Exercise objective: An unchanged copy of each entry below is needed; keep the pictures out of it.

Collected data
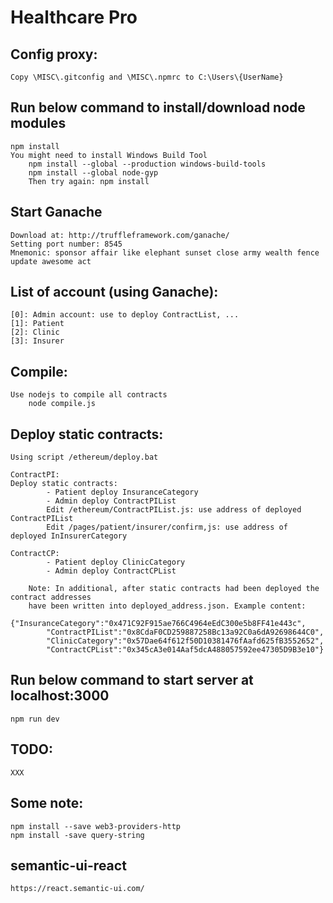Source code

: # Healthcare Pro

## Config proxy:
	Copy \MISC\.gitconfig and \MISC\.npmrc to C:\Users\{UserName}


## Run below command to install/download node modules
	npm install
	You might need to install Windows Build Tool
		npm install --global --production windows-build-tools
		npm install --global node-gyp
		Then try again: npm install

## Start Ganache
	Download at: http://truffleframework.com/ganache/
	Setting port number: 8545
	Mnemonic: sponsor affair like elephant sunset close army wealth fence update awesome act

## List of account (using Ganache):
	[0]: Admin account: use to deploy ContractList, ...
	[1]: Patient
	[2]: Clinic
	[3]: Insurer
	
## Compile:
	Use nodejs to compile all contracts
		node compile.js
		
## Deploy static contracts:
	Using script /ethereum/deploy.bat
	
	ContractPI:
	Deploy static contracts:
			- Patient deploy InsuranceCategory
			- Admin deploy ContractPIList
			Edit /ethereum/ContractPIList.js: use address of deployed ContractPIList
			Edit /pages/patient/insurer/confirm,js: use address of deployed InInsurerCategory
		
	ContractCP:
			- Patient deploy ClinicCategory
			- Admin deploy ContractCPList
		
		Note: In additional, after static contracts had been deployed the contract addresses
		have been written into deployed_address.json. Example content:
			{"InsuranceCategory":"0x471C92F915ae766C4964eEdC300e5b8FF41e443c",
			"ContractPIList":"0x8CdaF0CD259887258Bc13a92C0a6dA92698644C0",
			"ClinicCategory":"0x57Dae64f612f50D10381476fAafd625fB3552652",
			"ContractCPList":"0x345cA3e014Aaf5dcA488057592ee47305D9B3e10"}

## Run below command to start server at localhost:3000
	npm run dev
	
## TODO:
	XXX

## Some note:
	npm install --save web3-providers-http
	npm install -save query-string
	
## semantic-ui-react
	https://react.semantic-ui.com/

Answer:
Source code

: # Healthcare Pro

## Config proxy:
	Copy \MISC\.gitconfig and \MISC\.npmrc to C:\Users\{UserName}


## Run below command to install/download node modules
	npm install
	You might need to install Windows Build Tool
		npm install --global --production windows-build-tools
		npm install --global node-gyp
		Then try again: npm install

## Start Ganache
	Download at: http://truffleframework.com/ganache/
	Setting port number: 8545
	Mnemonic: sponsor affair like elephant sunset close army wealth fence update awesome act

## List of account (using Ganache):
	[0]: Admin account: use to deploy ContractList, ...
	[1]: Patient
	[2]: Clinic
	[3]: Insurer
	
## Compile:
	Use nodejs to compile all contracts
		node compile.js
		
## Deploy static contracts:
	Using script /ethereum/deploy.bat
	
	ContractPI:
	Deploy static contracts:
			- Patient deploy InsuranceCategory
			- Admin deploy ContractPIList
			Edit /ethereum/ContractPIList.js: use address of deployed ContractPIList
			Edit /pages/patient/insurer/confirm,js: use address of deployed InInsurerCategory
		
	ContractCP:
			- Patient deploy ClinicCategory
			- Admin deploy ContractCPList
		
		Note: In additional, after static contracts had been deployed the contract addresses
		have been written into deployed_address.json. Example content:
			{"InsuranceCategory":"0x471C92F915ae766C4964eEdC300e5b8FF41e443c",
			"ContractPIList":"0x8CdaF0CD259887258Bc13a92C0a6dA92698644C0",
			"ClinicCategory":"0x57Dae64f612f50D10381476fAafd625fB3552652",
			"ContractCPList":"0x345cA3e014Aaf5dcA488057592ee47305D9B3e10"}

## Run below command to start server at localhost:3000
	npm run dev
	
## TODO:
	XXX

## Some note:
	npm install --save web3-providers-http
	npm install -save query-string
	
## semantic-ui-react
	https://react.semantic-ui.com/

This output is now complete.